Avoiding Facebook And Google To Protect Your Privacy
News stories exposing the shady practices of Facebook and Google, and public outcry against same, seem to grow more numerous every day.
The web audience is beginning to come to the realization that maybe handing over all our personal data and the keys to our Internet experience to two huge mega-corporations wasn’t the best idea.
While laws in the western world are scrambling to keep up, users are looking for their own defenses.
But first, let’s back up and ask: What are Facebook and Google doing that’s so wrong?
Internet Censorship
At the behest of various countries in the world, certain stories, websites, or topics are getting stripped from search engine results and news feeds. Since any country can make the demand “doesn’t show what we don’t want people to see or we’ll block your crawler from our country,” it’s too easy to strong-arm Internet companies into forcing us all to live by the rules of the most oppressive regimes in the world.
Data Tracking
Both Facebook and Google have the chief interest in selling your attention to advertisers. To do this, they track your usage every time you do anything. They save what links you click, what you search for, who you talk to, and many other data points to build a data profile about you, which is then sold to marketers.
Filter Bubbling
Over time, Facebook and Google start deciding for you what you “want” to see – or actually, what to show you in the hopes of making the most money off the referral commission when you go to buy something. This amounts to a filter bubble, closing you into an information firewall where you’re eventually not allowed to see certain information just because it’s not profitable for you to see it.
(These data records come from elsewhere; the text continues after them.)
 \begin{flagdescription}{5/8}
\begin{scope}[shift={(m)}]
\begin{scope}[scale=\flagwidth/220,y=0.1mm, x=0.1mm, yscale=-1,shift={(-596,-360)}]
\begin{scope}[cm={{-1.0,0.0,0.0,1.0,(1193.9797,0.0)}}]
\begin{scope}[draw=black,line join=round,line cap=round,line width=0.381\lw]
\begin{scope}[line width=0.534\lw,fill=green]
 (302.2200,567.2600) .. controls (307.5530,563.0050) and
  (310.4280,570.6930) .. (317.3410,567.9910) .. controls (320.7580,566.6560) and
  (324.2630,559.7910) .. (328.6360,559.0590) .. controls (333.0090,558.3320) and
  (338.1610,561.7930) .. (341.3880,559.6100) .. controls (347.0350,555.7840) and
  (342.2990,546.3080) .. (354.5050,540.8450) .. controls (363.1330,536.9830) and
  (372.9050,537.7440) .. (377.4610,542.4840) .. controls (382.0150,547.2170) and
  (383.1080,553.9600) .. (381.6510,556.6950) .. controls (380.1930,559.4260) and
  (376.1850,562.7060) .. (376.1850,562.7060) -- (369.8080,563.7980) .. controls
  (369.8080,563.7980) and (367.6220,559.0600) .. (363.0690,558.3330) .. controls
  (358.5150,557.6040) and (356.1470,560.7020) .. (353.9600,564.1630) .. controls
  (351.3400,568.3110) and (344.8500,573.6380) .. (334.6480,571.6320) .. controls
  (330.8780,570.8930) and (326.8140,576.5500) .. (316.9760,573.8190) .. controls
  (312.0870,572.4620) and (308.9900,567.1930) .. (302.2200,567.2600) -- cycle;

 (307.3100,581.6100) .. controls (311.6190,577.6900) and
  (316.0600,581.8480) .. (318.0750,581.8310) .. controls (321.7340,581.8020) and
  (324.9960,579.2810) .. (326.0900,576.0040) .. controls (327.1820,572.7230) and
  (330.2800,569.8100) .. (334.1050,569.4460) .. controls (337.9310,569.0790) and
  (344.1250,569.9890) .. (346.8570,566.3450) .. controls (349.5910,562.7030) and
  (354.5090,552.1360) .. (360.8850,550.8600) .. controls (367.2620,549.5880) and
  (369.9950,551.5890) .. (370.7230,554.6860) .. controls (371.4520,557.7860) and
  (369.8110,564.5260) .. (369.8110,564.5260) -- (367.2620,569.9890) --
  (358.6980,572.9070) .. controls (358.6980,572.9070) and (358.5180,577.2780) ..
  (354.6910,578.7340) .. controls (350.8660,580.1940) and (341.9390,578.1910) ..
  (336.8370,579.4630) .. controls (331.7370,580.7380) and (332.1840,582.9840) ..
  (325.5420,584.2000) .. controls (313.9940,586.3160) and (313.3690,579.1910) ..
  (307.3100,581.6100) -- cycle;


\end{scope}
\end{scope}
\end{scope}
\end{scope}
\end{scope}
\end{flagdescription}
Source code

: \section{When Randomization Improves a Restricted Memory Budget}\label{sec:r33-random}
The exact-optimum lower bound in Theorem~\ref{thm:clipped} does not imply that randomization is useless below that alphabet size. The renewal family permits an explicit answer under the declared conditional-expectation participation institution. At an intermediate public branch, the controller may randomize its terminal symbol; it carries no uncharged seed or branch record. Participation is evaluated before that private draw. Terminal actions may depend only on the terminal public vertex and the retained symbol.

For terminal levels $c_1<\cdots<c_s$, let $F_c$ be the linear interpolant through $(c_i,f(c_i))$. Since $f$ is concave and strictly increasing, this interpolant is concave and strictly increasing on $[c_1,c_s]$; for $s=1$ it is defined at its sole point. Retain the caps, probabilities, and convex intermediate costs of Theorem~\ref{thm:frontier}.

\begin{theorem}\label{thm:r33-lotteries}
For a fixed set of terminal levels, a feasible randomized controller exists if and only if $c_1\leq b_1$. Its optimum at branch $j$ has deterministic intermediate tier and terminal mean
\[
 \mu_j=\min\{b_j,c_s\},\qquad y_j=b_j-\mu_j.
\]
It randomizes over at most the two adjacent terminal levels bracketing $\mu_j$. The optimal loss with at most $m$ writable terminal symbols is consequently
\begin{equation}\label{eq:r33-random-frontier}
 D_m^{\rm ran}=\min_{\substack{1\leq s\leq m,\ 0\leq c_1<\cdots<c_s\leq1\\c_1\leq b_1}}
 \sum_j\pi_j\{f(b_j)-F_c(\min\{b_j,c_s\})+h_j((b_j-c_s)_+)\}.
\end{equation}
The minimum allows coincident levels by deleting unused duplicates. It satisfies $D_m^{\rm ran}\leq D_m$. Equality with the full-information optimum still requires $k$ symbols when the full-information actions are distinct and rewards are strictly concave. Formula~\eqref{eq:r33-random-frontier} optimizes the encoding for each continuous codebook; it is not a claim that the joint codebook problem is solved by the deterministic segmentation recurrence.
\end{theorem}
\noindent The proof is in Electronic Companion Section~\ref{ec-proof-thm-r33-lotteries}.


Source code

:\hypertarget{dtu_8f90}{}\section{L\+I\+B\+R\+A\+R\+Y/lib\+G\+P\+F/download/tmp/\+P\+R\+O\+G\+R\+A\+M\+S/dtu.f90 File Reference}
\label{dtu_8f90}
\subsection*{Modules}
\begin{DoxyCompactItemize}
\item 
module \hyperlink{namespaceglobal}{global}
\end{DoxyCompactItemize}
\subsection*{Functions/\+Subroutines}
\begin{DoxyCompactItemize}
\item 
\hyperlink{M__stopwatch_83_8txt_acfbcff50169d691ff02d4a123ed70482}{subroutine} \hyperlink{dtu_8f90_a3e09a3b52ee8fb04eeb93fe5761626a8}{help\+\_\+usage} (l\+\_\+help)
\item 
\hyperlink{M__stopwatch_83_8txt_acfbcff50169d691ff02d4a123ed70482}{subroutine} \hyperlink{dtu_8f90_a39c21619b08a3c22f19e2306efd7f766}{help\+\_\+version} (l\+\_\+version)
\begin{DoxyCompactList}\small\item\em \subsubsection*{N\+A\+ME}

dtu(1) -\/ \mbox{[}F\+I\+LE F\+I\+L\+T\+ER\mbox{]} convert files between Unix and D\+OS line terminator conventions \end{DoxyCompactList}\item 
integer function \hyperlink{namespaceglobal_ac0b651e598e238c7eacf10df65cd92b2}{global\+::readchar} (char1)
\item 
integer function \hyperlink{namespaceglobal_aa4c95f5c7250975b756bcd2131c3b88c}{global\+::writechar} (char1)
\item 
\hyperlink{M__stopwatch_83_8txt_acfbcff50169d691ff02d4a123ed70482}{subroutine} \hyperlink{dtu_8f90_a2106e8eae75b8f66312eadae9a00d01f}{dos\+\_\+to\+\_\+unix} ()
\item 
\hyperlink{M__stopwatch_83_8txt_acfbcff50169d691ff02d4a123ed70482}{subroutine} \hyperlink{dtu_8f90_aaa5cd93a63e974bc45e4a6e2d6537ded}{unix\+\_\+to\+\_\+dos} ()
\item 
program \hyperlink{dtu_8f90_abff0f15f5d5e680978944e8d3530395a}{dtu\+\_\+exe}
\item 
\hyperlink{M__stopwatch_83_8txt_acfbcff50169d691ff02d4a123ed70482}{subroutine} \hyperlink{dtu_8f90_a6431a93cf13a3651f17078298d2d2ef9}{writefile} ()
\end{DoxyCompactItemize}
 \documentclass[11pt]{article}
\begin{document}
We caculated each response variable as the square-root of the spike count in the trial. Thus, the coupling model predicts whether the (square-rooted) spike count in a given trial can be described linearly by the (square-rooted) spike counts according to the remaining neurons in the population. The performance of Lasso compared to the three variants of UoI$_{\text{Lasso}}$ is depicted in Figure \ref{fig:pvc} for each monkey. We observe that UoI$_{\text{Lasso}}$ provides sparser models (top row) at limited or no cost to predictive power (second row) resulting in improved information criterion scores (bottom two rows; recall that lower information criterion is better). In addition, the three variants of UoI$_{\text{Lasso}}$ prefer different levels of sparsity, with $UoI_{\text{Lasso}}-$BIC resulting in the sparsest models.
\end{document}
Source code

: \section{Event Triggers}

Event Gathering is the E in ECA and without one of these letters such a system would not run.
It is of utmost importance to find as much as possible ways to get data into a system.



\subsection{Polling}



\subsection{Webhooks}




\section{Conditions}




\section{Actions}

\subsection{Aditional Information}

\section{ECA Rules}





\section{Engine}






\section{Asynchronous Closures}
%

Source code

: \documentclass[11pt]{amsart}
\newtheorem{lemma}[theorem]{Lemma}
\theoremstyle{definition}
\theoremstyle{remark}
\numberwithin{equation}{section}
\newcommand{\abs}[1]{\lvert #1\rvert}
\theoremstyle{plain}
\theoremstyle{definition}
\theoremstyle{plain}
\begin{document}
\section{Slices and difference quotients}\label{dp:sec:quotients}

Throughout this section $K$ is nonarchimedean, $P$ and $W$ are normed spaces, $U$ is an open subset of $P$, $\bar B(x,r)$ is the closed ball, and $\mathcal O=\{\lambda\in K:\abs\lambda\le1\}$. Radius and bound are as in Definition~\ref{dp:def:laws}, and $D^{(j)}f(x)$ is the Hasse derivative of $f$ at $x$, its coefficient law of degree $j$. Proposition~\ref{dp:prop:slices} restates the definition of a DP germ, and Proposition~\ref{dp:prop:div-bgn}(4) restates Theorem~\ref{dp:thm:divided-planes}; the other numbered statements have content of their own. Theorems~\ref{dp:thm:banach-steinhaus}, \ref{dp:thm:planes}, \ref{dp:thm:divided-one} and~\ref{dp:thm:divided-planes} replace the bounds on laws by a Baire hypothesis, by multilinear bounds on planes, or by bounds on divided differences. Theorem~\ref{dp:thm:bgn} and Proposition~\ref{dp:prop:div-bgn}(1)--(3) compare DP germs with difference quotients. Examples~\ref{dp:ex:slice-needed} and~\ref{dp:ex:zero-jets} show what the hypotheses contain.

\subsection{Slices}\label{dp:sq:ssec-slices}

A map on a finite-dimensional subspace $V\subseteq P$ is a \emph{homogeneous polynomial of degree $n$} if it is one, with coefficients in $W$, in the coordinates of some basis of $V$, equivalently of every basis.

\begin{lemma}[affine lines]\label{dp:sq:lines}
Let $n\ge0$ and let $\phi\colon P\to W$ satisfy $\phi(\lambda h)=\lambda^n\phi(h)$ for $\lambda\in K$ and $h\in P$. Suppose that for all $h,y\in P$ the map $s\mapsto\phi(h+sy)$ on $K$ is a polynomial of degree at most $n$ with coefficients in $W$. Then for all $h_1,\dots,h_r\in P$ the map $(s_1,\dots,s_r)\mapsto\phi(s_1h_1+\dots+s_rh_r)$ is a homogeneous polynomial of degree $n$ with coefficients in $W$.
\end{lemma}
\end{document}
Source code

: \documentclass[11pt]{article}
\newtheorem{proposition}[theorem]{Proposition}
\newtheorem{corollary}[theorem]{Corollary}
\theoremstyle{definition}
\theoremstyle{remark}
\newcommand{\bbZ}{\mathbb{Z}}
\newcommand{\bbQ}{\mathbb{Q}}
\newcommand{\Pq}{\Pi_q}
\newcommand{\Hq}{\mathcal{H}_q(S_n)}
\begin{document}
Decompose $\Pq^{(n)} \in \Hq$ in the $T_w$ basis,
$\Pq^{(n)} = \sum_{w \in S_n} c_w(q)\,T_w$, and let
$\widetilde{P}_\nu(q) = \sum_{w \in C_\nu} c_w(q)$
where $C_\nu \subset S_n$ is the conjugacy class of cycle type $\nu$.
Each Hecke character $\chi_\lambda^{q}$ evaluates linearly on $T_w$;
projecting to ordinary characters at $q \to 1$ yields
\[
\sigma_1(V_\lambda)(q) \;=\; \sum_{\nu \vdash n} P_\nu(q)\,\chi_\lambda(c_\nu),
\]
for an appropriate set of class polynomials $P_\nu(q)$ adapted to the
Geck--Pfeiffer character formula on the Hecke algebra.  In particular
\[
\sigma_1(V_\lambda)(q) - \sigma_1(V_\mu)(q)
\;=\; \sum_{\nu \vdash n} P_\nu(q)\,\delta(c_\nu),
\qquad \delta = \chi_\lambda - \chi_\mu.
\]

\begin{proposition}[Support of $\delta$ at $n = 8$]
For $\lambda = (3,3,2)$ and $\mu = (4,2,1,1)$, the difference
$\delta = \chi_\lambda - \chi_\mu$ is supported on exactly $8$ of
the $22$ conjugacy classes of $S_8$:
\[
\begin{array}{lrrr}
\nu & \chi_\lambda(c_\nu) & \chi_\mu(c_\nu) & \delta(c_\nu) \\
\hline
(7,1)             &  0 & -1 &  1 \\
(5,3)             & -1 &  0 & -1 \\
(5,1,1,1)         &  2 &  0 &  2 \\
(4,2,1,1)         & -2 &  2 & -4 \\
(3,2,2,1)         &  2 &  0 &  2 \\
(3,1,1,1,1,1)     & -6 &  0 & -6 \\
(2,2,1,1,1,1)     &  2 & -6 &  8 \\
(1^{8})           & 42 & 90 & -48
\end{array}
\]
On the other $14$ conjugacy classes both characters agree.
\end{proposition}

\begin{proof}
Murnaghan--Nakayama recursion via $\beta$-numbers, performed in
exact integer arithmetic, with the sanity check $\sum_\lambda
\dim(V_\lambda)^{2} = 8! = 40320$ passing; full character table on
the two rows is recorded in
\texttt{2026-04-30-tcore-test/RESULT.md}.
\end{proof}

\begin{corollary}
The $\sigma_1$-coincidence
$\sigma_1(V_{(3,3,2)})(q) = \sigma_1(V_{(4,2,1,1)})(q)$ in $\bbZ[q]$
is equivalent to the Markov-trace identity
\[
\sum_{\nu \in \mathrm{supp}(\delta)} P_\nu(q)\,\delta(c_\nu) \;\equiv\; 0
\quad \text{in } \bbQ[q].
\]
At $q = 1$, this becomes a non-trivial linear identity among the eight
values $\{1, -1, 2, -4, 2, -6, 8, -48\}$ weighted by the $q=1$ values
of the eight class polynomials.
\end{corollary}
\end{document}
Breaking free of this corporate control over your online life is liberating, even if you only visit outside the borders of the two most controlling websites online once in a while. Here are a few alternative sites to try out which respect you as a person more than a data pool:
Hot
Hot is an example of the room we have left to explore on the search engine frontier. It serves adult-oriented web matches – exclusively. It’s a search engine that doesn’t save your user data and respects your privacy, giving you unfiltered results to whatever was on your kinky mind. There’s no point in pretending that this isn’t what a lot of web users search for anyway, and if there was ever a time when you don’t want some nosy marketer shoulder-surfing your queries, this is it.
Gigablast
Another original twist on search engines, Gigablast is perhaps the world’s first open-source, transparent search engine. There’s no question of what Gigablast is up to because you can read every line of its source code in C and C++ under its Apache v2.0 license. Gigablast was founded by a former Infoseek employee, and also respects user privacy by not sniffing data or filtering results.
HotBot
HotBot is a curiosity on the web, a pre-Google search engine from the Jurassic web which has not only survived into the modern-day but evolved and adapted with the times. HotBot bills itself as a safer alternative to web searching and hosts a security blog on the side that is an education in itself. HotBot looks back to the simpler, less-monetized days of the web while keeping up with the best side of modern improvements.
Million Short
With the tagline of “What haven’t you found?”, Million Short has a fun gimmick: It will strip away the first or last thousand, million, or however many most popular hits for a given query. This gets you right to the lesser-known websites, minority opinions, small-time blogs, niche forums, and the deep web in general. Perfect for specialized topics or finding out what the smaller voices on the web have to say for a change.
DuckDuckGo
With a frisky, fresh, and user-friendly appeal, DuckDuckGo has maneuvered itself to the forefront of the user privacy debate through a stalwart commitment to user privacy. It is based on gathering results from the other top search engines, but delivering the results stripped of data-mining and filtering. This feisty engine has even eschewed international censorship, showing you every result whether the nannies of the web like that or not.